English jazz trombonist (born 1937)

Roy Williams (born 7 March 1937) is an English jazz trombonist.

==Early life==
Williams was born in Salford, Greater Manchester, England. He learned piano as a youth and did not play the trombone until he was 18. He served his National Service in the military in the late 1950s, then joined the trad jazz group of trumpeter Mike Peters and worked with Terry Lightfoot in the early 1960s.

==Career==
In 1965, Williams became a member of Alex Welsh's band, which accompanied Ruby Braff, Wild Bill Davison, and Bud Freeman. Williams remained with Welsh until 1978, also collaborating with bandmate John Barnes in a side ensemble. He then worked with Humphrey Lyttelton (1978–1983), and in 1980 played with the PizzaExpress All-Stars and Benny Waters.

He left Lyttelton's ensemble in 1983 and was a regular performer at festivals in the 1980s and 1990s. He was a sideman for Doc Cheatham, Jim Galloway, Buddy Tate, the Harlem Blues and Jazz Band, the World's Greatest Jazz Band, Peanuts Hucko, Bent Persson, Bobby Rosengarden, Stan Barker, Bob Wilber, Digby Fairweather, Pete Strange, and Keith Smith.

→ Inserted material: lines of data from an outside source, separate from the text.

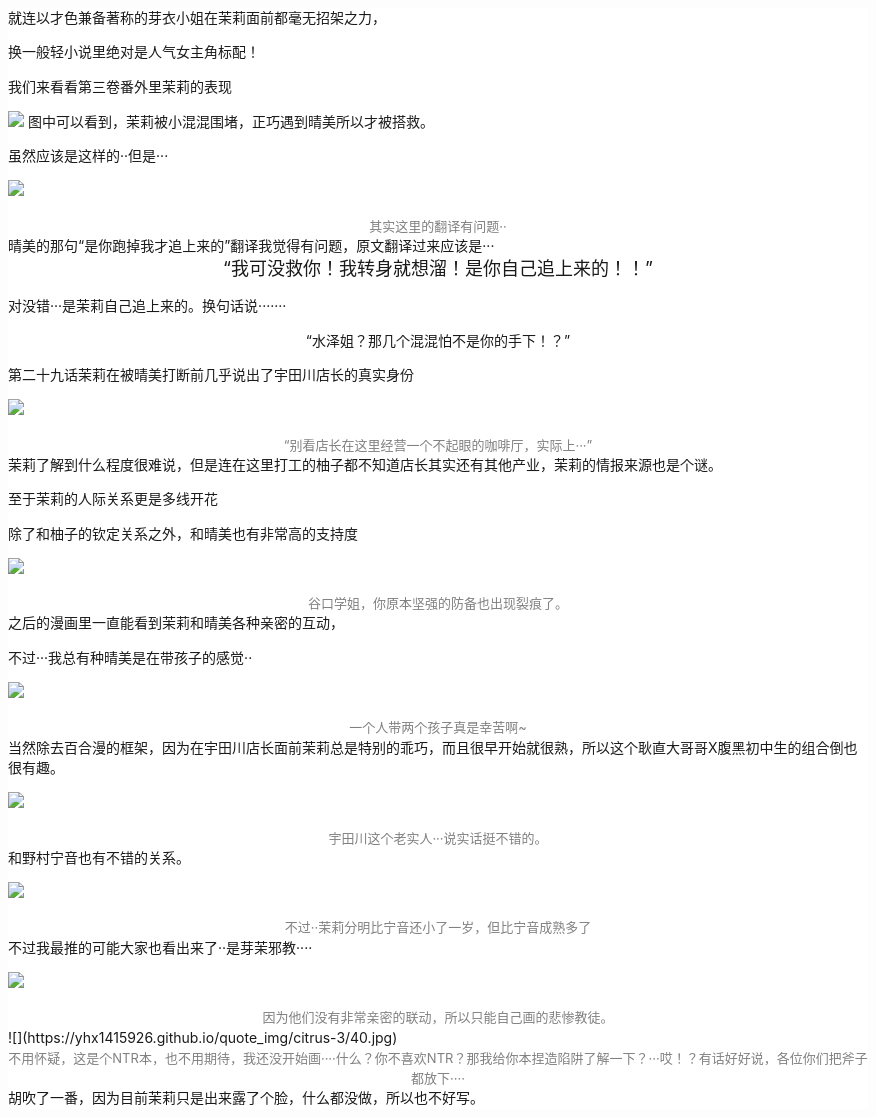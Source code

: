 就连以才色兼备著称的芽衣小姐在茉莉面前都毫无招架之力，

换一般轻小说里绝对是人气女主角标配！



我们来看看第三卷番外里茉莉的表现

![](https://yhx1415926.github.io/quote_img/citrus-3/32.jpg)
图中可以看到，茉莉被小混混围堵，正巧遇到晴美所以才被搭救。

虽然应该是这样的··但是···

![](https://yhx1415926.github.io/quote_img/citrus-3/33.jpg)
<center><font color= gray size=2>其实这里的翻译有问题··</font></center>
晴美的那句“是你跑掉我才追上来的”翻译我觉得有问题，原文翻译过来应该是···

<center><font size=4>“我可没救你！我转身就想溜！是你自己追上来的！！”</font></center>

对没错···是茉莉自己追上来的。换句话说·······


<center>“水泽姐？那几个混混怕不是你的手下！？”</center>


第二十九话茉莉在被晴美打断前几乎说出了宇田川店长的真实身份

![](https://yhx1415926.github.io/quote_img/citrus-3/34.jpg)
<center><font color= gray size=2>“别看店长在这里经营一个不起眼的咖啡厅，实际上···”</font></center>
茉莉了解到什么程度很难说，但是连在这里打工的柚子都不知道店长其实还有其他产业，茉莉的情报来源也是个谜。


至于茉莉的人际关系更是多线开花

除了和柚子的钦定关系之外，和晴美也有非常高的支持度

![](https://yhx1415926.github.io/quote_img/citrus-3/35.jpg)
<center><font color= gray size=2>谷口学姐，你原本坚强的防备也出现裂痕了。</font></center>
之后的漫画里一直能看到茉莉和晴美各种亲密的互动，

不过···我总有种晴美是在带孩子的感觉··

![](https://yhx1415926.github.io/quote_img/citrus-3/36.jpg)
<center><font color= gray size=2>一个人带两个孩子真是幸苦啊~</font></center>
当然除去百合漫的框架，因为在宇田川店长面前茉莉总是特别的乖巧，而且很早开始就很熟，所以这个耿直大哥哥X腹黑初中生的组合倒也很有趣。

![](https://yhx1415926.github.io/quote_img/citrus-3/37.jpg)
<center><font color= gray size=2>宇田川这个老实人···说实话挺不错的。</font></center>
和野村宁音也有不错的关系。

![](https://yhx1415926.github.io/quote_img/citrus-3/38.jpg)
<center><font color= gray size=2>不过··茉莉分明比宁音还小了一岁，但比宁音成熟多了</font></center>
不过我最推的可能大家也看出来了··是芽茉邪教····

![](https://yhx1415926.github.io/quote_img/citrus-3/39.jpg)
<center><font color= gray size=2>因为他们没有非常亲密的联动，所以只能自己画的悲惨教徒。</font></center>
![](https://yhx1415926.github.io/quote_img/citrus-3/40.jpg)
<center><font color= gray size=2>不用怀疑，这是个NTR本，也不用期待，我还没开始画····什么？你不喜欢NTR？那我给你本捏造陷阱了解一下？···哎！？有话好好说，各位你们把斧子都放下····</font></center>
胡吹了一番，因为目前茉莉只是出来露了个脸，什么都没做，所以也不好写。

Williams co-led a swing-oriented quintet in 1998 with saxophonist Danny Moss. Their musical collaboration produced Steamers! for the Nagel-Heyer Records label.

In July 2016, Williams performed at the Edinburgh Jazz Festival with bandleader John Burgess at a tribute concert entitled Remembering Alex Welsh.

Williams was appointed Member of the Order of the British Empire (MBE) in the 2020 Birthday Honours for services to jazz.

==Bibliography==
- "Roy Williams". The New Grove Dictionary of Jazz. 2nd edition, ed. Barry Kernfeld.